In another village, a smaller size of sand quarry are left abandoned not so long ago. Heavy duty equipments remain in place for an unknown reason. An aged woman, seen walking around the empty facility and inundated pits refused to talk about the condition, or even her name. Working as a peasant, she lives in a shack near the pit.

Given the degree of sensitivity, she only gave a hint surprisingly through her question, “Where is he?” It is assumed that she is a local villager waiting desperately to meet the long absent site manager to demand a promise yet to be delivered. This quarry is also located near the population of a village whose access were made difficult as a consequence of what used to be a rampant mining in the vicinity. Her face evoked that of dissilusionment and helplessness.

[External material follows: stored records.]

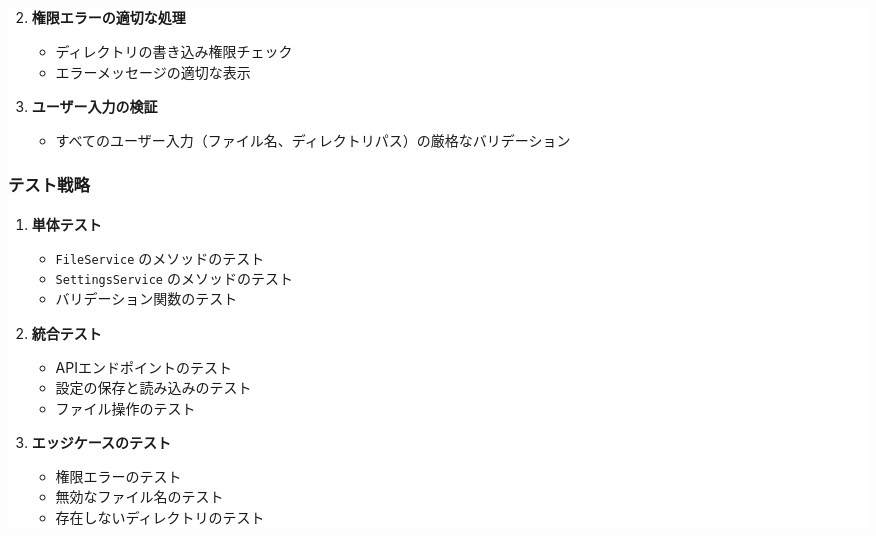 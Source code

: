 2. **権限エラーの適切な処理**
   - ディレクトリの書き込み権限チェック
   - エラーメッセージの適切な表示

3. **ユーザー入力の検証**
   - すべてのユーザー入力（ファイル名、ディレクトリパス）の厳格なバリデーション

### テスト戦略

1. **単体テスト**
   - `FileService` のメソッドのテスト
   - `SettingsService` のメソッドのテスト
   - バリデーション関数のテスト

2. **統合テスト**
   - APIエンドポイントのテスト
   - 設定の保存と読み込みのテスト
   - ファイル操作のテスト

3. **エッジケースのテスト**
   - 権限エラーのテスト
   - 無効なファイル名のテスト
   - 存在しないディレクトリのテスト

Social and environmental problems are unspoken, but not unheard of. Lebak authority issued a ban on sand and gravel mining in 2016 in response to environmental damage by the hills of Cimarga district, reportedly to causing flood and water crisis in the region.

Protests of the road condition also contributed to the mining restriction. But afterwards, there were reports that several activities resume, supported by the local group of proponents to the industry that has brought them a promising income.

Reports of similar outrage has over the years occured in many parts of the country, from Riau, East Java, Central Sulawesi, and Bali, highlighting various complaints such as landslides, floodings, and health problems.

The complexity of the controversial issue has gone to the extent that while the government must deal with legal investors to make a just decision for the best interest of the country, they fight many more conspicuous, illegal sand miners operating throughout the country, such as the latest case in Mojokerto, East Java, seizing two excavators and seven heavy duty trucks.